Stored dataset items:
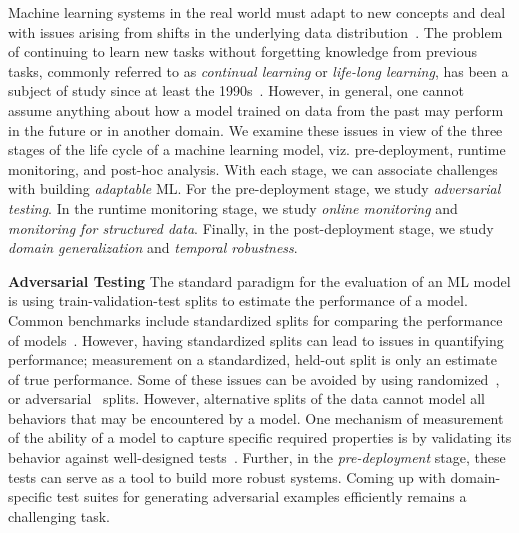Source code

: Machine learning systems in the real world must adapt to new concepts and deal with issues arising from shifts in the underlying data distribution~\citep{huyen2022designing}.
The problem of continuing to learn new tasks without forgetting knowledge from previous tasks, commonly referred to as \textit{continual learning} or \textit{life-long learning}, has been a subject of study since at least the 1990s~\citep{thrun1998lifelong}.
However, in general, one cannot assume anything about how a model trained on data from the past may perform in the future or in another domain. 
We examine these issues in view of the three stages of the life cycle of a machine learning model, viz. pre-deployment, runtime monitoring, and post-hoc analysis.
With each stage, we can associate challenges with building \textit{adaptable} ML.
For the pre-deployment stage, we study \textit{adversarial testing}.
In the runtime monitoring stage, we study \textit{online monitoring} and \textit{monitoring for structured data}.
Finally, in the post-deployment stage, we study \textit{domain generalization} and \textit{temporal robustness}. 

\noindent \textbf{Adversarial Testing}
The standard paradigm for the evaluation of an ML model is using train-validation-test splits to estimate the performance of a model. 
Common benchmarks include standardized splits for comparing the performance of models~\citep{gorman2019need}.
However, having standardized splits can lead to issues in quantifying performance; measurement on a standardized, held-out split is only an estimate of true performance.
Some of these issues can be avoided by using randomized~\citep{gorman2019need}, or adversarial~\citep{sogaard2021need} splits.
However, alternative splits of the data cannot model all behaviors that may be encountered by a model.
One mechanism of measurement of the ability of a model to capture specific required properties is by validating its behavior against well-designed tests~\cite{ribeiro2020beyond}.
Further, in the \textit{pre-deployment} stage, these tests can serve as a tool to build more robust systems. 
Coming up with domain-specific test suites for generating adversarial examples efficiently remains a challenging task.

Task objective: Without any pictures, return the entries exactly as given.

Response area:
Source code

: Machine learning systems in the real world must adapt to new concepts and deal with issues arising from shifts in the underlying data distribution~\citep{huyen2022designing}.
The problem of continuing to learn new tasks without forgetting knowledge from previous tasks, commonly referred to as \textit{continual learning} or \textit{life-long learning}, has been a subject of study since at least the 1990s~\citep{thrun1998lifelong}.
However, in general, one cannot assume anything about how a model trained on data from the past may perform in the future or in another domain. 
We examine these issues in view of the three stages of the life cycle of a machine learning model, viz. pre-deployment, runtime monitoring, and post-hoc analysis.
With each stage, we can associate challenges with building \textit{adaptable} ML.
For the pre-deployment stage, we study \textit{adversarial testing}.
In the runtime monitoring stage, we study \textit{online monitoring} and \textit{monitoring for structured data}.
Finally, in the post-deployment stage, we study \textit{domain generalization} and \textit{temporal robustness}. 

\noindent \textbf{Adversarial Testing}
The standard paradigm for the evaluation of an ML model is using train-validation-test splits to estimate the performance of a model. 
Common benchmarks include standardized splits for comparing the performance of models~\citep{gorman2019need}.
However, having standardized splits can lead to issues in quantifying performance; measurement on a standardized, held-out split is only an estimate of true performance.
Some of these issues can be avoided by using randomized~\citep{gorman2019need}, or adversarial~\citep{sogaard2021need} splits.
However, alternative splits of the data cannot model all behaviors that may be encountered by a model.
One mechanism of measurement of the ability of a model to capture specific required properties is by validating its behavior against well-designed tests~\cite{ribeiro2020beyond}.
Further, in the \textit{pre-deployment} stage, these tests can serve as a tool to build more robust systems. 
Coming up with domain-specific test suites for generating adversarial examples efficiently remains a challenging task.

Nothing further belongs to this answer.